The Latécoère 225, or Latécoère Laté 225 is an unusual aircraft in many ways, a low powered, single seat microlight amphibian of swept wing, canard, pusher, pod and boom configuration. Design was under way by 1983 and the unflown aircraft appeared at the Hanover and Cannes airshows of 1984. The first flight followed that July.

The Laté 225's airframe is of composite construction. Its high wing is swept at 13° and has constant chord. There are long chord end plate fins on the wing tips, rounded at the front but increasing in depth and with a vertical trailing edge that projects aft of the wing. The lower trailing edge of these fins is diagonally hinged to provide roll control. The wing is mounted on a boom which mounts the pusher engine at its rear end and reaches forward beyond the nose, where it carries an unswept, rectangular canard. This has an elevator for pitch control.

The flat sided pod fuselage is attached to the underside of the boom, with a glazed, single seat cabin forming the blunt nose. An inset rudder at the rear provides roll control. A single lift strut on each side braces the wing to the mid-lower fuselage. The underside of the pod is formed into a single step hull, equipped with a water rudder. The Laté 225 has an unusual tricycle undercarriage; the nosewheel retracts conventionally but the mainwheels, housed in fairings and fuselage mounted on cantilever legs, hinge upwards for landings on water, when they act as lateral stabilisers.

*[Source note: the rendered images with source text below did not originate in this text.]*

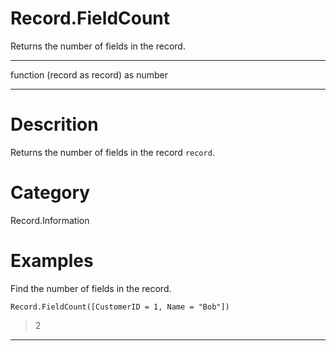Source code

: ﻿# Record.FieldCount
Returns the number of fields in the record.
***
function (record as record) as number
***
# Descrition 
Returns the number of fields in the record <code>record</code>.
# Category 
Record.Information
# Examples 
Find the number of fields in the record.
```
Record.FieldCount([CustomerID = 1, Name = "Bob"])
```
> 2
***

The Laté 225 was originally powered by an 18 kW, (24 hp) flat-twin two stroke engine but this was soon replaced by a 20 kW (30 hp) KFM 107er. It was undergoing tests in early 1985 but its subsequent career was either short or mostly unrecorded. At some point the design was acquired by SERLAG, who renamed it the SERLAG 225EX.

==Aircraft on display==

The Latécoère 225 prototype F-WZLM, renamed as the SERLEG 225EX, is on display at the Musée Historique de l'Hydraviation at Biscarrosse, once Latécoère's seaplane base.